Photovoltaik auf einem Stall, Windräder im Hintergrund
Christel Grommel | am

Potenzial von Agri-Photovoltaik nutzen

Der Deutsche Bauernverband (DBV) begrüßt zwar grundsätzlich die Einbindung der Agri-PV als "besondere Solaranlage" in das EEG, sieht aber an verschieden Punkten Nachbesserungsbedarf.

Der DBV und das Fraunhofer-Institut für Solare Energiesysteme ISE fordern vor dem Hintergrund der aktuellen Diskussion um eine weitere EEG-Novelle, Agri-Photovoltaik – kurz Agri-PV – im Erneuerbare-Energien-Gesetz (EEG) nicht auf Ackerflächen zu begrenzen. 

"Die Integration der Agri-PV in die EEG-Sonderausschreibungen ist ein Schritt in die richtige Richtung", sagt Professor Dr. Andreas Bett, Leiter des Fraunhofer ISE. "Erforderlich sind jedoch zielgerichtete gemeinsame Anstrengungen, um aus der Nische in den Markt treten zu können. Andere Länder sind uns hier schon deutlich voraus."

Der Stellvertretende Generalsekretär des DBV, Udo Hemmerling, ergänzt: "Da herkömmliche Freiflächenanlagen mit erheblichen Eingriffen in Agrarstruktur und Umwelt verbunden sind, brauchen wir Lösungen wie die Agri-PV, die in bestehende Strukturen integriert werden kann und keine zusätzlichen Flächen verbraucht. Insbesondere für die Anwendung im Obstbau und bei Sonder- und Dauerkulturen sehen wir großes Potenzial für eine Doppelnutzung."

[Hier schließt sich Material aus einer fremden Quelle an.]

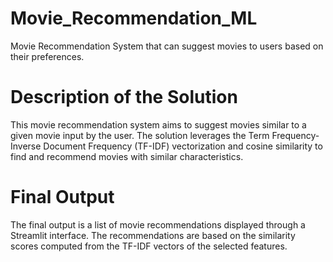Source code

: # Movie_Recommendation_ML
Movie Recommendation System that can suggest movies to users based on their preferences.
# Description of the Solution

This movie recommendation system aims to suggest movies similar to a given movie input by the user. The solution leverages the Term Frequency-Inverse Document Frequency (TF-IDF) vectorization and cosine similarity to find and recommend movies with similar characteristics.

# Final Output
The final output is a list of movie recommendations displayed through a Streamlit interface. The recommendations are based on the similarity scores computed from the TF-IDF vectors of the selected features.
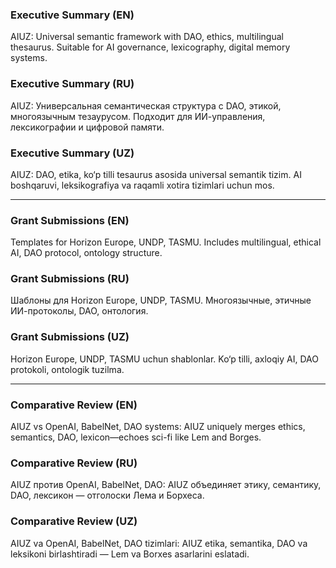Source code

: ### Executive Summary (EN)
AIUZ: Universal semantic framework with DAO, ethics, multilingual thesaurus. Suitable for AI governance, lexicography, digital memory systems.

### Executive Summary (RU)
AIUZ: Универсальная семантическая структура с DAO, этикой, многоязычным тезаурусом. Подходит для ИИ-управления, лексикографии и цифровой памяти.

### Executive Summary (UZ)
AIUZ: DAO, etika, ko‘p tilli tesaurus asosida universal semantik tizim. AI boshqaruvi, leksikografiya va raqamli xotira tizimlari uchun mos.

---

### Grant Submissions (EN)
Templates for Horizon Europe, UNDP, TASMU. Includes multilingual, ethical AI, DAO protocol, ontology structure.

### Grant Submissions (RU)
Шаблоны для Horizon Europe, UNDP, TASMU. Многоязычные, этичные ИИ-протоколы, DAO, онтология.

### Grant Submissions (UZ)
Horizon Europe, UNDP, TASMU uchun shablonlar. Ko‘p tilli, axloqiy AI, DAO protokoli, ontologik tuzilma.

---

### Comparative Review (EN)
AIUZ vs OpenAI, BabelNet, DAO systems: AIUZ uniquely merges ethics, semantics, DAO, lexicon—echoes sci-fi like Lem and Borges.

### Comparative Review (RU)
AIUZ против OpenAI, BabelNet, DAO: AIUZ объединяет этику, семантику, DAO, лексикон — отголоски Лема и Борхеса.

### Comparative Review (UZ)
AIUZ va OpenAI, BabelNet, DAO tizimlari: AIUZ etika, semantika, DAO va leksikoni birlashtiradi — Lem va Borxes asarlarini eslatadi.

Landwirtschaftliche Produktion nicht unterordnen

Bett stellte klar: Eine in die landwirtschaftliche Produktion integrierte Photovoltaik müsse sich dieser unterordnen. Sie könne ihr sogar dienen, indem sie die Resilienz der Kulturen stärke. 

Hemmerling unterstützte diese Aussage: "Nur wenn die landwirtschaftliche Bewirtschaftung ohne nennenswerte Einschränkungen möglich bleibt, kommen die Vorteile der Agri-Photovoltaik wirklich zum Tragen."

Zur Vollendung der Energiewende müsse die heute installierte PV-Leistung vervielfacht werden, bei entsprechend hohem Bedarf an zusätzlichen Aufstellungsflächen. Die Agri-Photovoltaik verknüpfe die Solarstromproduktion mit der Erzeugung landwirtschaftlicher Produkte auf ein und derselben Fläche und ermögliche eine Doppelernte, so der DBV.